Wednesday, October 20, 2010

In a Musical Mood

Those of you who remember so far back as In the Country of the Blind will recall that Red Malone played at the clarinet and was heard from time to time attempting the clarinet obligato from High Society, a test piece for jazz clarinetists.  In the final scene, the he plays it successfully in concert with Sarah Beaumont and others. 

In the interests of full disclosure, I also played the clarinet; or rather played at the clarinet.  I was passable for marching band, and could get partway through the slow movement of Mozart's concerto; but I never got really good at it, alas.  But that does not stop me from admiring the expertise of others. 

To get in the mood while writing In the Country of the Blind, I would play a "record" -- these were discs of vinyl on which music was recorded by an analog process.  The record was by the New Orleans Ragtime Orchestra, and so the music was arranged for a small orchestra heavy on band instruments.  This was the sort of orchestra which in the early 1900s played in movie theaters, skating rinks, municipal bandstands, dance halls, etc. 

I found the cut on YouTube!  Though I cannot answer for the odd graphic the tuber chose to accompany it!  Forsooth.  The clarinet solo comes in about halfway through.  In the trio section, the passage is first a violin andante, then a clarinet solo, the both together.  Enjoy.


And, since I am now in a ragtime/jazz mood, I present as a bonus feature "A Real Slow Drag" from Scott Joplin's second opera Treemonisha.  A YouTube commentator on one of the rags said that if Joplin had not been black they would have made a statue of him.  Of course, they did.  It's in the San Antonio Opera House.  Notice that a drag is not a rag; but neither is it a cakewalk.  But the arms-linked side by side goose-stepping was characteristic of it.  (A lot of the popular dances of the early 1900s were adapted from military marches.  In fact, we might compare Joplin to Sousa.
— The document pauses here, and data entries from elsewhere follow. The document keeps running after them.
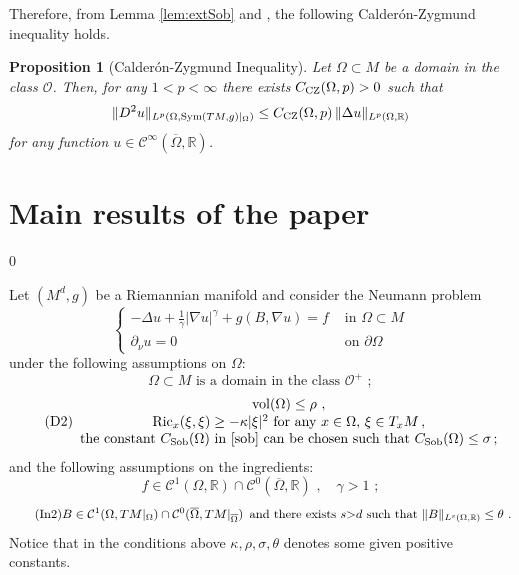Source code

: \documentclass[10pt, a4paper, reqno, oneside]{amsart}
\theoremstyle{plain}
\newtheorem{prop}[theo]{Proposition}
\theoremstyle{definition}
\theoremstyle{plain}
\theoremstyle{definition}
\theoremstyle{plain}
\renewcommand{\=}{:=}
\begin{document}
Therefore, from Lemma \ref{lem:extSob} and \cite[Thm 4.1]{GunPig}, the following Calder\'on-Zygmund inequality holds.

\begin{prop}[Calder\'on-Zygmund Inequality]\label{czineq}
Let $\Omega \subset M$ be a domain in the class $\mathcal{O}$. Then, for any $1 < p < \infty$ there exists $C_{\rm CZ}(\Omega,p)>0$ such that
\begin{equation}
\|D^2u\|_{L^p(\Omega,{\rm Sym}(TM,g)|_{\Omega})} \leq C_{\rm CZ}(\Omega,p) \, \|\Delta u\|_{L^p(\Omega,\mathbb{R})}
\end{equation}
for any function $u \in \mathcal{C}^{\infty}(\overline{\Omega},\mathbb{R})$.
\end{prop}

\medskip
\section{Main results of the paper} \label{sect_3}
\setcounter{equation} 0

Let $(M^d,g)$ be a Riemannian manifold and consider the Neumann problem
\begin{equation} \label{hjn}
\begin{cases}
-\Delta u+ \tfrac1{\gamma}|\nabla u|^\gamma+g(B,\nabla u) =f & \text{ in }\Omega\subset M \\
\partial_\nu u=0&\text{ on } \partial\Omega 
\end{cases}
\end{equation}
under the following assumptions on $\Omega$:
\begin{equation} \label{D1} \tag{D1}
\text{$\Omega \subset M$ is a domain in the class $\mathcal{O}^+$}\,\, ;
\end{equation}
\begin{equation} \label{D2} \tag{D2}
\begin{array}{c}
{\rm vol}(\Omega) \leq \rho \,\, , \\[0.5pt]
\text{$\mathrm{Ric}_x(\xi,\xi)\geq -\kappa |\xi|^2$ for any $x \in \Omega$, $\xi \in T_xM$}\, , \\
\text{the constant $C_{\rm Sob}(\Omega)$ in \eqref{sob} can be chosen such that $C_{\rm Sob}(\Omega)\leq\sigma$}\, ;
\end{array}
\end{equation}
and the following assumptions on the ingredients:
\begin{equation} \label{In1} \tag{In1}
\text{$f \in \mathcal{C}^1(\Omega,\mathbb{R}) \cap \mathcal{C}^0(\overline{\Omega},\mathbb{R})$}\,\, , \quad \text{$\gamma>1$} \,\, ;
\end{equation}
\begin{equation} \label{In2} \tag{In2}
\text{$B \in \mathcal{C}^1(\Omega,TM|_{\Omega}) \cap \mathcal{C}^0(\overline{\Omega},TM|_{\overline{\Omega}})$\, and there exists $s{>}d$ such that $\|B\|_{L^s(\Omega,\mathbb{R})} \leq \theta$} \,\, .
\end{equation}
Notice that in the conditions above $\kappa,\rho,\sigma,\theta$ denotes some given positive constants. \smallskip
\end{document}

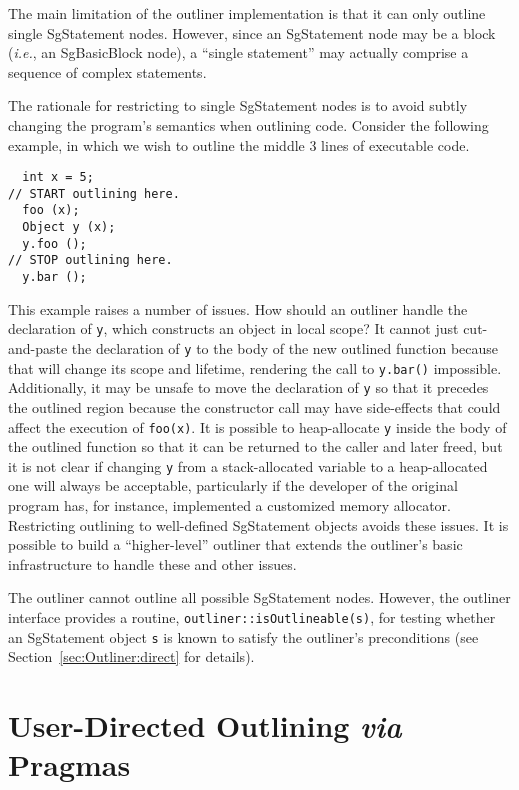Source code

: The main limitation of the outliner implementation is that it can only
outline single SgStatement nodes. However, since an SgStatement node
may be a block (\emph{i.e.}, an SgBasicBlock node), a ``single
statement'' may actually comprise a sequence of complex statements.

The rationale for restricting to single SgStatement nodes is to avoid
subtly changing the program's semantics when outlining code. Consider
the following example, in which we wish to outline the middle 3 lines
of executable code.
%
\lstset{language=C++,numbers=left,firstnumber=1,stepnumber=2}
\begin{lstlisting}
  int x = 5;
// START outlining here.
  foo (x);
  Object y (x);
  y.foo ();
// STOP outlining here.
  y.bar ();
\end{lstlisting}
%
This example raises a number of issues. How should an outliner handle
the declaration of \texttt{y}, which constructs an object in local
scope? It cannot just cut-and-paste the declaration of \texttt{y} to
the body of the new outlined function because that will change its
scope and lifetime, rendering the call to \texttt{y.bar()}
impossible. Additionally, it may be unsafe to move the declaration of
\texttt{y} so that it precedes the outlined region because the
constructor call may have side-effects that could affect the execution
of \texttt{foo(x)}. It is possible to heap-allocate \texttt{y} inside
the body of the outlined function so that it can be returned to the
caller and later freed, but it is not clear if changing \texttt{y}
from a stack-allocated variable to a heap-allocated one will always be
acceptable, particularly if the developer of the original program has,
for instance, implemented a customized memory allocator. Restricting
outlining to well-defined SgStatement objects avoids these issues.  It
is possible to build a ``higher-level'' outliner that extends the
outliner's basic infrastructure to handle these and other issues.

The outliner cannot outline all possible SgStatement nodes.
However, the outliner interface provides a routine,
\texttt{outliner::isOutlineable(s)}, for testing whether an
SgStatement object \texttt{s} is known to satisfy the outliner's
preconditions (see Section~\ref{sec:Outliner:direct} for details).

\section{User-Directed Outlining \emph{via} Pragmas}
\label{sec:Outliner:basic}

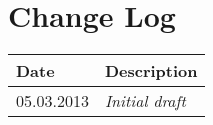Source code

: \section{Change Log}
\label{sec:changelog}
\begin{tabular}{|l|l|}
\hline
Date & Description \\ \hline
05.03.2013 & \emph{Initial draft\/} \\ \hline
\end{tabular}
And last but not least, to march you out with your head held high, and feet high stepping, we will close this evening's concert with Preservation Hall Dixieland Jazz Band.  Dixieland is not ragtime.  Rags keep a regular beat in the left hand (bass) but syncopate the right hand (treble).  Dixieland jazzed up both clefs.  (Although they did not either swing or rock the beat.  Swinging meant to play two eighth notes as if they were the first and third note of a triplet.  Swing high and swing low depended on which direction the notes went.  Rock means to shift the beat from 1-2-3-4 to the back beat 1-2-3-4.  But we digress.